Étienne Le Guilcher l'admet, le résultat a constitué un « choc ». « Cela m'a coupé le souffle. J'étais un peu sonné. Maintenant, j'ai repris du poil de la bête. » La vie continue. Le combat en faveur des victimes de l'amiante, aussi.
L'amiante, cela fait un bail qu'Étienne Le Guilcher vit avec. Mécanicien dans la Marine nationale pendant dix-huit ans, il a connu les chaufferies « pleines d'amiante » de l'escorteur d'escadre Casabianca. Puis celles du porte-avions Clemenceau, tout aussi garnies de matelas tissés avec la fibre cancérigène.
Asbestose
Ensuite, pendant 22 ans, Étienne Le Guilcher travaille dans le civil, à la Compagnie française d'exploitation thermique (devenue Elyo). Il est chargé de l'entretien des chaufferies dans les immeubles HLM, dans les grandes entreprises brestoises et à l'Arsenal. Là aussi, l'amiante ne manque pas.

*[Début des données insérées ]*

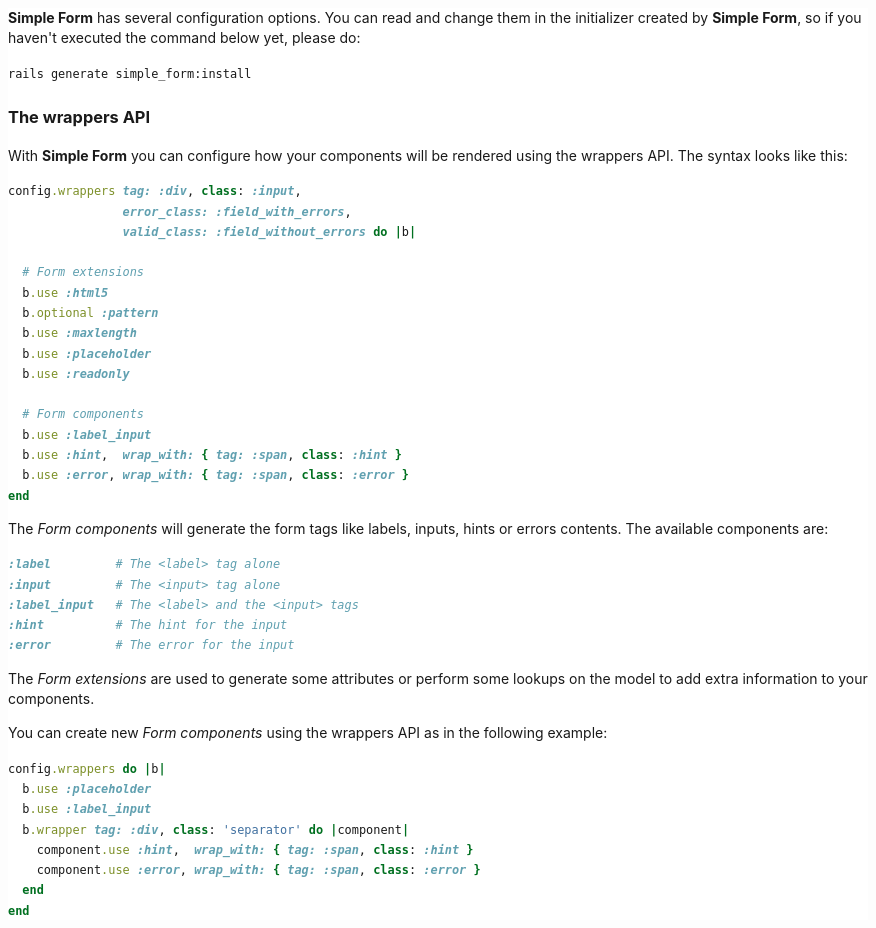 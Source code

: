 **Simple Form** has several configuration options. You can read and change them in the initializer
created by **Simple Form**, so if you haven't executed the command below yet, please do:

`rails generate simple_form:install`

### The wrappers API

With **Simple Form** you can configure how your components will be rendered using the wrappers API.
The syntax looks like this:

```ruby
config.wrappers tag: :div, class: :input,
                error_class: :field_with_errors,
                valid_class: :field_without_errors do |b|

  # Form extensions
  b.use :html5
  b.optional :pattern
  b.use :maxlength
  b.use :placeholder
  b.use :readonly

  # Form components
  b.use :label_input
  b.use :hint,  wrap_with: { tag: :span, class: :hint }
  b.use :error, wrap_with: { tag: :span, class: :error }
end
```

The _Form components_ will generate the form tags like labels, inputs, hints or errors contents.
The available components are:

```ruby
:label         # The <label> tag alone
:input         # The <input> tag alone
:label_input   # The <label> and the <input> tags
:hint          # The hint for the input
:error         # The error for the input
```

The _Form extensions_ are used to generate some attributes or perform some lookups on the model to
add extra information to your components.

You can create new _Form components_ using the wrappers API as in the following example:

```ruby
config.wrappers do |b|
  b.use :placeholder
  b.use :label_input
  b.wrapper tag: :div, class: 'separator' do |component|
    component.use :hint,  wrap_with: { tag: :span, class: :hint }
    component.use :error, wrap_with: { tag: :span, class: :error }
  end
end
```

Ses problèmes pulmonaires débutent en 1974. Les médecins les mettent alors sur le compte de la tuberculose. En 1996, un scanner révèle une asbestose, maladie due à l'amiante. Les poumons sont atteints. Une toux persistante en atteste.
En 1999, Étienne Le Guilcher se trouve aux côtés de Francis Tallec quand l'Association de défense des victimes de l'amiante voit le jour. « L'idée venait du toxicologue Henri Pézerat, chercheur au CNRS. Il pensait que les victimes de l'amiante devaient se regrouper pour se faire entendre des pouvoirs publics. »
En 2001, Francis Tallec passe le relais à Etienne Le Guilcher. « Il estimait que j'étais mieux placé que lui pour présider l'association en tant que malade de l'amiante. »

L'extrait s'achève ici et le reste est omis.